Less than two weeks after Newport, Ellington, Strayhorn and the orchestra traveled to Canada for the Stratford Shakespearean Festival. The band was scheduled to play on two non-consecutive nights, but Ellington and Strayhorn stayed for most of the week, catching performances of Shakespeare’s plays, and discussing the Bard with several of the festival’s staff members. Ellington promised a new suite of Shakespeare-related pieces for the 1957 festival. Ellington and Strayhorn realized they would need some time to research and develop the suite.  Both men had the texts of Shakespeare’s complete works in their home libraries. Strayhorn’s knowledge of the plays was so thorough that some of the band members nicknamed him “Shakespeare”. Ellington knew his Shakespeare, too, and according to Don George, Ellington’s copy of the Shakespeare works was filled with underlined passages marking the characters and lines that piqued his interest.

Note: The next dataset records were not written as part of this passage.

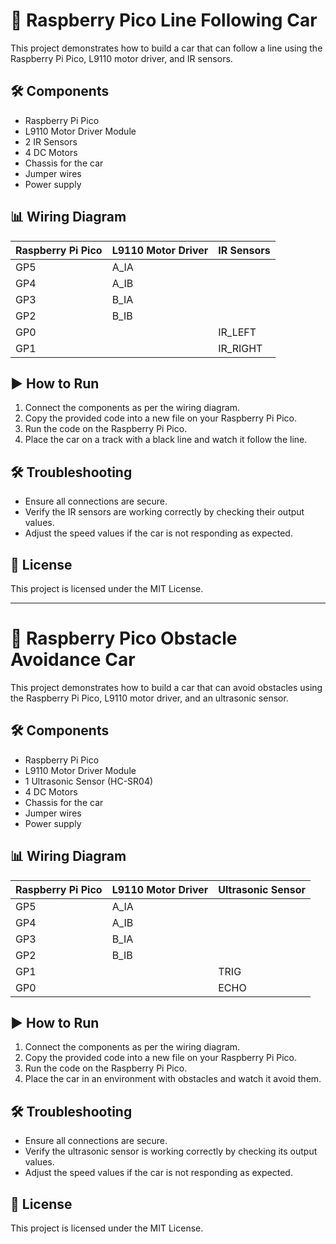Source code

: # 🚗 Raspberry Pico Line Following Car

This project demonstrates how to build a car that can follow a line using the Raspberry Pi Pico, L9110 motor driver, and IR sensors.

## 🛠️ Components

- Raspberry Pi Pico
- L9110 Motor Driver Module
- 2 IR Sensors
- 4 DC Motors
- Chassis for the car
- Jumper wires
- Power supply

## 📊 Wiring Diagram

| Raspberry Pi Pico | L9110 Motor Driver | IR Sensors |
|-------------------|--------------------|------------|
| GP5               | A_IA               |            |
| GP4               | A_IB               |            |
| GP3               | B_IA               |            |
| GP2               | B_IB               |            |
| GP0               |                    | IR_LEFT    |
| GP1               |                    | IR_RIGHT   |

## ▶️ How to Run

1. Connect the components as per the wiring diagram.
2. Copy the provided code into a new file on your Raspberry Pi Pico.
3. Run the code on the Raspberry Pi Pico.
4. Place the car on a track with a black line and watch it follow the line.

## 🛠️ Troubleshooting

- Ensure all connections are secure.
- Verify the IR sensors are working correctly by checking their output values.
- Adjust the speed values if the car is not responding as expected.

## 📜 License

This project is licensed under the MIT License.

---

# 🚗 Raspberry Pico Obstacle Avoidance Car

This project demonstrates how to build a car that can avoid obstacles using the Raspberry Pi Pico, L9110 motor driver, and an ultrasonic sensor.

## 🛠️ Components

- Raspberry Pi Pico
- L9110 Motor Driver Module
- 1 Ultrasonic Sensor (HC-SR04)
- 4 DC Motors
- Chassis for the car
- Jumper wires
- Power supply

## 📊 Wiring Diagram

| Raspberry Pi Pico | L9110 Motor Driver | Ultrasonic Sensor |
|-------------------|--------------------|-------------------|
| GP5               | A_IA               |                   |
| GP4               | A_IB               |                   |
| GP3               | B_IA               |                   |
| GP2               | B_IB               |                   |
| GP1               |                    | TRIG              |
| GP0               |                    | ECHO              |

## ▶️ How to Run

1. Connect the components as per the wiring diagram.
2. Copy the provided code into a new file on your Raspberry Pi Pico.
3. Run the code on the Raspberry Pi Pico.
4. Place the car in an environment with obstacles and watch it avoid them.

## 🛠️ Troubleshooting

- Ensure all connections are secure.
- Verify the ultrasonic sensor is working correctly by checking its output values.
- Adjust the speed values if the car is not responding as expected.

## 📜 License

This project is licensed under the MIT License.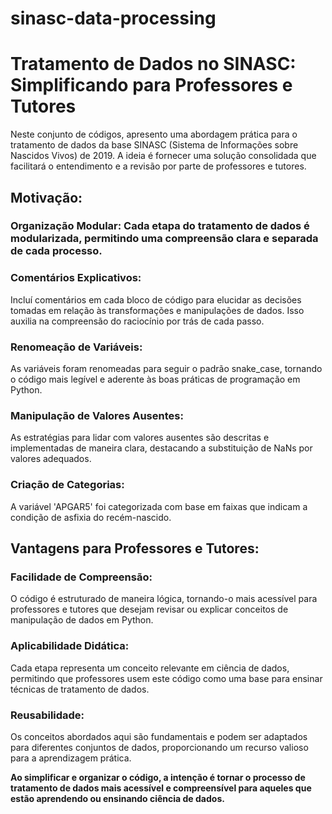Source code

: # sinasc-data-processing
# Tratamento de Dados no SINASC: Simplificando para Professores e Tutores

Neste conjunto de códigos, apresento uma abordagem prática para o tratamento de dados da base SINASC (Sistema de Informações sobre Nascidos Vivos) de 2019. A ideia é fornecer uma solução consolidada que facilitará o entendimento e a revisão por parte de professores e tutores.

## Motivação:

### Organização Modular: Cada etapa do tratamento de dados é modularizada, permitindo uma compreensão clara e separada de cada processo.

### Comentários Explicativos:
Incluí comentários em cada bloco de código para elucidar as decisões tomadas em relação às transformações e manipulações de dados. Isso auxilia na compreensão do raciocínio por trás de cada passo.

### Renomeação de Variáveis:
 As variáveis foram renomeadas para seguir o padrão snake_case, tornando o código mais legível e aderente às boas práticas de programação em Python.

### Manipulação de Valores Ausentes:
As estratégias para lidar com valores ausentes são descritas e implementadas de maneira clara, destacando a substituição de NaNs por valores adequados.

### Criação de Categorias:
A variável 'APGAR5' foi categorizada com base em faixas que indicam a condição de asfixia do recém-nascido.

## Vantagens para Professores e Tutores:

### Facilidade de Compreensão:
O código é estruturado de maneira lógica, tornando-o mais acessível para professores e tutores que desejam revisar ou explicar conceitos de manipulação de dados em Python.

### Aplicabilidade Didática:
Cada etapa representa um conceito relevante em ciência de dados, permitindo que professores usem este código como uma base para ensinar técnicas de tratamento de dados.

### Reusabilidade:
Os conceitos abordados aqui são fundamentais e podem ser adaptados para diferentes conjuntos de dados, proporcionando um recurso valioso para a aprendizagem prática.

**Ao simplificar e organizar o código, a intenção é tornar o processo de tratamento de dados mais acessível e compreensível para aqueles que estão aprendendo ou ensinando ciência de dados.**
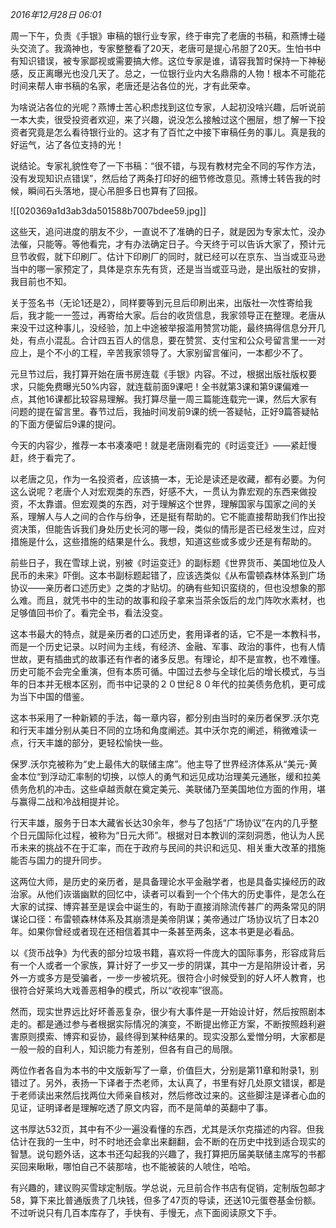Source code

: _2016年12月28日 06:01_

周一下午，负责《手银》审稿的银行业专家，终于审完了老唐的书稿，和燕博士碰头交流了。我滴神也，专家整整看了20天，老唐可是提心吊胆了20天。生怕书中有知识错误，被专家鄙视或需要搞大修。这位专家是谁，请容我暂时保持一下神秘感，反正离曝光也没几天了。总之，一位银行业内大名鼎鼎的人物！根本不可能花时间来帮人审书稿的名家，老唐还是沾各位的光，才有此荣幸。

为啥说沾各位的光呢？燕博士苦心积虑找到这位专家，人起初没啥兴趣，后听说前一本大卖，很受投资者欢迎，来了兴趣，说没怎么接触过这个圈层，想了解一下投资者究竟是怎么看待银行业的。这才有了百忙之中接下审稿任务的事儿。真是我的好运气，沾了各位支持的光！

说结论。专家礼貌性夸了一下书稿：“很不错，与现有教材完全不同的写作方法，没有发现知识点错误”，然后给了两条打印好的细节修改意见。燕博士转告我的时候，瞬间石头落地，提心吊胆多日也算有了回报。

![[020369a1d3ab3da501588b7007bdee59.jpg]]

这些天，追问进度的朋友不少，一直说不了准确的日子，就是因为专家太忙，没办法催，只能等。等他看完，才有办法确定日子。今天终于可以告诉大家了，预计元旦节收假，就下印刷厂。估计下印刷厂的同时，就已经可以在京东、当当或亚马逊当中的哪一家预定了，具体是京东先有货，还是当当或亚马逊，是出版社的安排，我目前也不知。

关于签名书（无论1还是2），同样要等到元旦后印刷出来，出版社一次性寄给我后，我才能一一签过，再寄给大家。后台的收货信息，我家领导正在整理。老唐从来没干过这种事儿，没经验，加上中途被举报滥用赞赏功能，最终搞得信息分开几处，有点小混乱。合计四五百人的信息，要在赞赏、支付宝和公众号留言里一一对应上，是个不小的工程，辛苦我家领导了。大家别留言催问，一本都少不了。

元旦节过后，我打算开始在唐书房连载《手银》内容。不过，根据出版社版权要求，只能免费曝光50%内容，就连载前面9课吧！全书就第3课和第9课偏难一点，其他16课都比较容易理解。我打算尽量一周三篇能连载完一课，然后大家有问题的提在留言里。春节过后，我抽时间发前9课的统一答疑帖，正好9篇答疑帖的下面方便留后9课的提问。

今天的内容少，推荐一本书凑凑吧！就是老唐刚看完的《时运变迁》——紧赶慢赶，终于看完了。

以老唐之见，作为一名投资者，应该搞一本，无论是读还是收藏，都有必要。为何这么说呢？老唐个人对宏观类的东西，好感不大，一贯认为靠宏观的东西来做投资，不太靠谱。但宏观类的东西，对于理解这个世界，理解国家与国家之间的关系，理解人与人之间的合作与纷争，还是挺有帮助的。它不能直接帮助我们作出投资决策，但能告诉我们身处历史长河的哪一段，类似的情形是否已经发生过，应对措施是什么，这些措施的结果是什么。我想，知道这些或多或少还是有帮助的。  

前些日子，我在雪球上说，别被《时运变迁》的副标题《世界货币、美国地位及人民币的未来》吓倒。这本书副标题起错了，应该选类似《从布雷顿森林体系到广场协议——亲历者口述历史》之类的才贴切。的确有些知识蛮绕的，但也没想象的那么难。而且，就凭书中的生动的故事和段子拿来当茶余饭后的龙门阵吹水素材，也足够值回书价了。看完全书，看法没变。

这本书最大的特点，就是亲历者的口述历史，套用译者的话，它不是一本教科书，而是一个历史记录。以时间为主线，有经济、金融、军事、政治的事件，也有人情世故，更有插曲式的故事还有作者的诸多反思。有理论，却不是宣教，也不难懂。历史可能不会完全重演，但有本质可循。中国过去参与全球化后的增长模式，与当年的日本并无根本区别，而书中记录的２０世纪８０年代的拉美债务危机，更可成为当下中国的借鉴。

这本书采用了一种新颖的手法，每一章内容，都分别由当时的亲历者保罗.沃尔克和行天丰雄分别从美日不同的立场和角度阐述。其中沃尔克的阐述，稍微难读一点，行天丰雄的部分，更轻松愉快一些。

保罗.沃尔克被称为“史上最伟大的联储主席”。他主导了世界经济体系从“美元-黄金本位“到浮动汇率制的切换，以惊人的勇气和远见成功治理美元通胀，缓和拉美债务危机的冲击。这些卓越贡献在奠定美元、美联储乃至美国地位方面的作用，堪与赢得二战和冷战相提并论。

行天丰雄，服务于日本大藏省长达30余年，参与了包括“广场协议”在内的几乎整个日元国际化过程，被称为“日元大师”。根据对日本教训的深刻洞悉，他认为人民币未来的挑战不在于汇率，而在于政府与民间的共识和远见、相关重大改革的措施能否与国力的提升同步。

这两位大师，是历史的亲历者，是具备理论水平金融学者，也是具备实操经历的政治家。从他们诙谐幽默的回忆中，读者可以看到一个个伟大的历史事件，是怎么在大家的试探、博弈甚至是误会中诞生的，有助于直接消除流传甚广的两条常见的阴谋论口径：布雷顿森林体系及其崩溃是美帝阴谋；美帝通过广场协议坑了日本20年。如果你曾经或者现在还相信着其中一条甚至两条，这本书更是必看品。

以《货币战争》为代表的部分垃圾书籍，喜欢将一件庞大的国际事务，形容成背后有一个人或者一个家族，算计好了一步又一步的阴谋，其中一方是陷阱设计者，另外一方或多方是受骗者，一步一步被坑死。很符合小时候受到的好人坏人教育，也很符合好莱坞大戏善恶相争的模式，所以“收视率”很高。

然而，现实世界远比好坏善恶复杂，很少有大事件是一开始设计好，然后按照剧本走的。都是通过参与者根据实际情况的演变，不断提出修正方案，不断按照趋利避害原则摸索、博弈和妥协，最终得到某种结果的。现实没那么爱憎分明，大家都是一般一般的自利人，知识能力有差别，但各有自己的局限。

两位作者各自为本书的中文版新写了一章，价值巨大，分别是第11章和附录1，别错过了。另外，表扬一下译者于杰老师，太认真了，书里有好几处原文错误，都是于老师读出来然后找两位大师亲自核对，然后修改过来的。这些脚注是译者心血的见证，证明译者是理解吃透了原文内容，而不是简单的英翻中了事。

这书厚达532页，其中有不少一遍没看懂的东西，尤其是沃尔克描述的内容。但我估计在我的一生中，时不时地还会拿出来翻翻，会不断的在历史中找到适合现实的智慧。说句题外话，这本书还勾起我的兴趣了，我打算把历届美联储主席写的书都买回来瞅瞅，哪怕自己不装那啥，也不能被装的人唬住，哈哈。

有兴趣的，建议购买雪球定制版。学总说，元旦前合作书店有促销，定制版包邮才58，算下来比普通版贵了几块钱，但多了47页的导读，还送10元蛋卷基金份额。不过听说只有几百本库存了，手快有、手慢无，点下面阅读原文下手。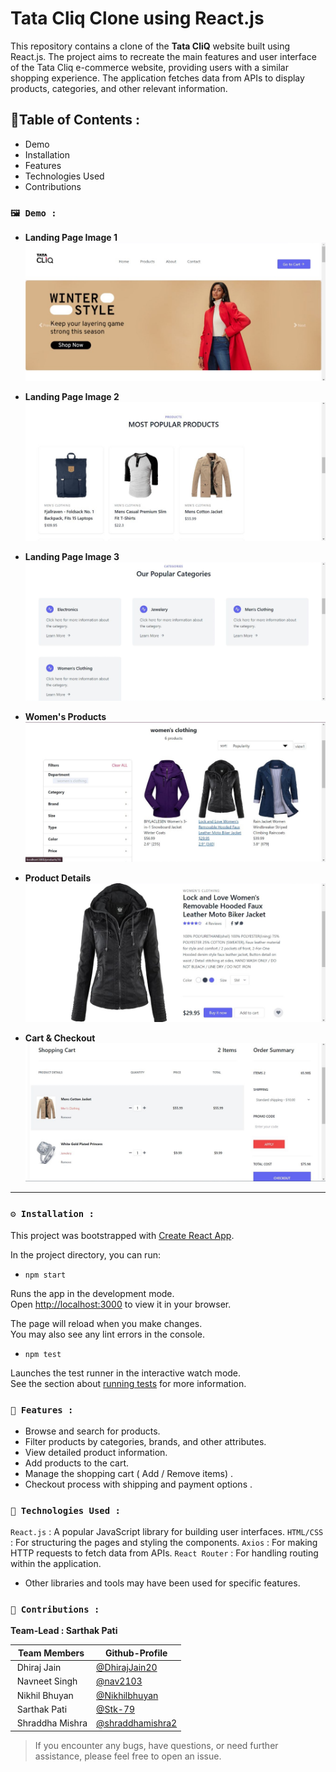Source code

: # Tata Cliq Clone using React.js

This repository contains a clone of the **Tata CliQ** website built using React.js. The project aims to recreate the main features and user interface of the Tata Cliq e-commerce website, providing users with a similar shopping experience. The application fetches data from APIs to display products, categories, and other relevant information.

## 📝Table of Contents :

- Demo
- Installation
- Features
- Technologies Used
- Contributions

### `🖼️ Demo : `

- **Landing Page Image 1**
  ![Clip-1](/src/Cliq/Cliq-1.jpeg)

- **Landing Page Image 2**
  ![Clip-2](/src/Cliq/Cliq-2.jpeg)

- **Landing Page Image 3**
  ![Clip-3](/src/Cliq/Cliq-3.jpeg)

- **Women's Products**
  ![Clip-4](/src/Cliq/Cliq-4.jpeg)

- **Product Details**
  ![Clip-5](/src/Cliq/Cliq-5.jpeg)

- **Cart & Checkout**
  ![Clip-6](/src/Cliq/Cliq-6.jpeg)

<hr>

### `⚙️ Installation : `

This project was bootstrapped with [Create React App](https://github.com/facebook/create-react-app).

In the project directory, you can run:

- `npm start`

Runs the app in the development mode.\
Open [http://localhost:3000](http://localhost:3000) to view it in your browser.

The page will reload when you make changes.\
You may also see any lint errors in the console.

- `npm test`

Launches the test runner in the interactive watch mode.\
See the section about [running tests](https://facebook.github.io/create-react-app/docs/running-tests) for more information.

### `📜 Features : `

- Browse and search for products.
- Filter products by categories, brands, and other attributes.
- View detailed product information.
- Add products to the cart.
- Manage the shopping cart ( Add / Remove items) .
- Checkout process with shipping and payment options .

### `🧩 Technologies Used :`

`React.js` : A popular JavaScript library for building user interfaces.
`HTML/CSS` : For structuring the pages and styling the components.
`Axios` : For making HTTP requests to fetch data from APIs.
`React Router` : For handling routing within the application.

- Other libraries and tools may have been used for specific features.

### `💼 Contributions :`

**Team-Lead : Sarthak Pati**

| Team Members                                                                                            | Github-Profile                                         |
| ------------------------------------------------------------------------------------------------------- | ------------------------------------------------------ |
| <img src="https://avatars.githubusercontent.com/u/119130072?v=4" width="20px;" alt=""/> Dhiraj Jain     | [@DhirajJain20](https://github.com/DhirajJain20)       |
| <img src="https://avatars.githubusercontent.com/u/98378534?v=4" width="20px;" alt=""/> Navneet Singh    | [@nav2103](https://github.com/nav2103)                 |
| <img src="https://avatars.githubusercontent.com/u/33249404?v=4" width="20px;" alt=""/> Nikhil Bhuyan    | [@Nikhilbhuyan](https://github.com/Nikhilbhuyan)       |
| <img src="https://avatars.githubusercontent.com/u/102925712?v=4" width="20px;" alt=""/> Sarthak Pati    | [@Stk-79](https://github.com/Stk-79)                   |
| <img src="https://avatars.githubusercontent.com/u/112257610?v=4" width="20px;" alt=""/> Shraddha Mishra | [@shraddhamishra2](https://github.com/shraddhamishra2) |

> If you encounter any bugs, have questions, or need further assistance, please feel free to open an issue.
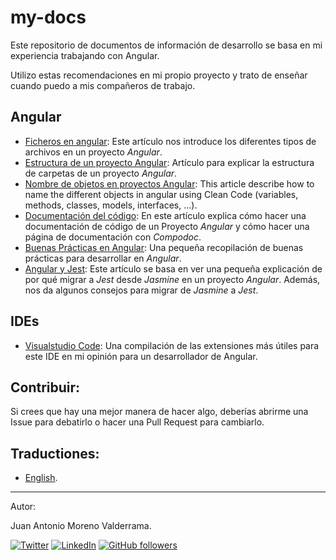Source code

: # my-docs

Este repositorio de documentos de información de desarrollo se basa en mi experiencia trabajando con Angular.

Utilizo estas recomendaciones en mi propio proyecto y trato de enseñar cuando puedo a mis compañeros de trabajo.


## Angular

* [Ficheros en angular](angular-files.es.md): Este artículo nos introduce los diferentes tipos de archivos en un proyecto _Angular_.
* [Estructura de un proyecto Angular](./angular-structure.es.md): Artículo para explicar la estructura de carpetas de un proyecto _Angular_.
* [Nombre de objetos en proyectos Angular](./angular-names.es.md): This article describe how to name the different objects in angular using Clean Code (variables, methods, classes, models, interfaces, ...).
* [Documentación del código](./angular-compodoc.es.md): En este artículo explica cómo hacer una documentación de código de un Proyecto _Angular_ y cómo hacer una página de documentación con _Compodoc_.
* [Buenas Prácticas en Angular](./angular-good-practices.es.md): Una pequeña recopilación de buenas prácticas para desarrollar en _Angular_.
* [Angular y Jest](./angular-jest.es.md): Este artículo se basa en ver una pequeña explicación de por qué migrar a _Jest_ desde _Jasmine_ en un proyecto _Angular_. Además, nos da algunos consejos para migrar de _Jasmine_ a _Jest_.


## IDEs

* [Visualstudio Code](./vscode.es.md): Una compilación de las extensiones más útiles para este IDE en mi opinión para un desarrollador de Angular.


## Contribuir:

Si crees que hay una mejor manera de hacer algo, deberías abrirme una Issue para debatirlo o hacer una Pull Request para cambiarlo.

## Traductiones:
* [English](README.md).

___
Autor:

Juan Antonio Moreno Valderrama.

<a href="https://twitter.com/jmorenovade"><img src="https://img.shields.io/twitter/follow/jmorenovalde?label=Twitter&style=social" alt="Twitter"></a>
<a href="https://www.linkedin.com/in/juan-antonio-moreno-valderrama/"><img src="https://img.shields.io/badge/LinkedIn--_.svg?style=social&logo=linkedin" alt="LinkedIn"></a>
<a href="https://github.com/jmorenovalde"><img alt="GitHub followers" src="https://img.shields.io/github/followers/jmorenovalde?style=social"></a>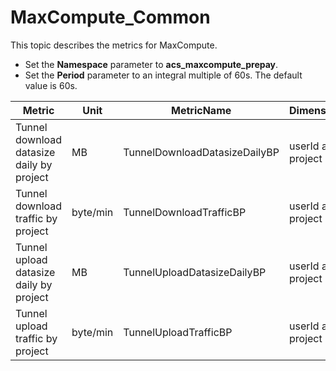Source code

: # MaxCompute\_Common

This topic describes the metrics for MaxCompute.

-   Set the **Namespace** parameter to **acs\_maxcompute\_prepay**.
-   Set the **Period** parameter to an integral multiple of 60s. The default value is 60s.

|Metric|Unit|MetricName|Dimensions|Statistics|
|------|----|----------|----------|----------|
|Tunnel download datasize daily by project|MB|TunnelDownloadDatasizeDailyBP|userId and project|Maximum|
|Tunnel download traffic by project|byte/min|TunnelDownloadTrafficBP|userId and project|Average|
|Tunnel upload datasize daily by project|MB|TunnelUploadDatasizeDailyBP|userId and project|Average|
|Tunnel upload traffic by project|byte/min|TunnelUploadTrafficBP|userId and project|Average|

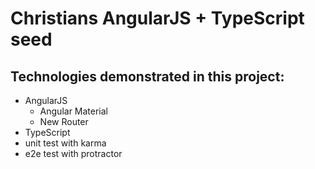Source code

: # Christians AngularJS + TypeScript seed

## Technologies demonstrated in this project:
- AngularJS
  - Angular Material
  - New Router
- TypeScript
- unit test with karma
- e2e test with protractor
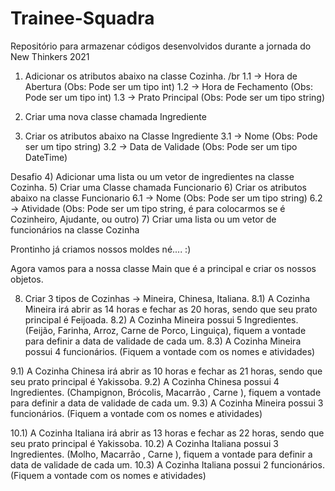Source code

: # Trainee-Squadra
Repositório para armazenar códigos desenvolvidos durante a jornada do New Thinkers 2021


1) Adicionar os atributos abaixo na classe Cozinha. /br
1.1 -> Hora de Abertura (Obs: Pode ser um tipo int)
1.2 -> Hora de Fechamento (Obs: Pode ser um tipo int)
1.3 -> Prato Principal (Obs: Pode ser um tipo string)

2) Criar uma nova classe chamada Ingrediente
3) Criar os atributos abaixo na Classe Ingrediente
3.1 -> Nome (Obs: Pode ser um tipo string)
3.2 -> Data de Validade (Obs: Pode ser um tipo DateTime)

Desafio
4) Adicionar uma lista ou um vetor de ingredientes na classe Cozinha.
5) Criar uma Classe chamada Funcionario
6) Criar os atributos abaixo na classe Funcionario
6.1 -> Nome (Obs: Pode ser um tipo string)
6.2 -> Atividade (Obs: Pode ser um tipo string, é para colocarmos se é Cozinheiro, Ajudante, ou outro)
7) Criar uma lista ou um vetor de funcionários na classe Cozinha

Prontinho já criamos nossos moldes né.... :)

Agora vamos para a nossa classe Main que é a principal e criar os nossos objetos.

8) Criar 3 tipos de Cozinhas -> Mineira, Chinesa, Italiana.
8.1) A Cozinha Mineira irá abrir as 14 horas e fechar as 20 horas, sendo que seu prato principal é Feijoada.
8.2) A Cozinha Mineira possui 5 Ingredientes. (Feijão, Farinha, Arroz, Carne de Porco, Linguiça), fiquem a vontade para definir a data de validade de cada um.
8.3) A Cozinha Mineira possui 4 funcionários. (Fiquem a vontade com os nomes e atividades)

9.1) A Cozinha Chinesa irá abrir as 10 horas e fechar as 21 horas, sendo que seu prato principal é Yakissoba.
9.2) A Cozinha Chinesa possui 4 Ingredientes. (Champignon, Brócolis, Macarrão , Carne ), fiquem a vontade para definir a data de validade de cada um.
9.3) A Cozinha Mineira possui 3 funcionários. (Fiquem a vontade com os nomes e atividades)

10.1) A Cozinha Italiana irá abrir as 13 horas e fechar as 22 horas, sendo que seu prato principal é Yakissoba.
10.2) A Cozinha Italiana possui 3 Ingredientes. (Molho, Macarrão , Carne ), fiquem a vontade para definir a data de validade de cada um.
10.3) A Cozinha Italiana possui 2 funcionários. (Fiquem a vontade com os nomes e atividades)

Ellington and Strayhorn collected these volumes and took them on the road so they could research while touring with the band. They sought out Shakespeare experts wherever they could find them, and over the course of a few months, they had conceptualized a new suite which would be called “Such Sweet Thunder”. The premiere was scheduled for April 28, 1957 at New York’s Town Hall, and the piece was slated to be recorded by Columbia.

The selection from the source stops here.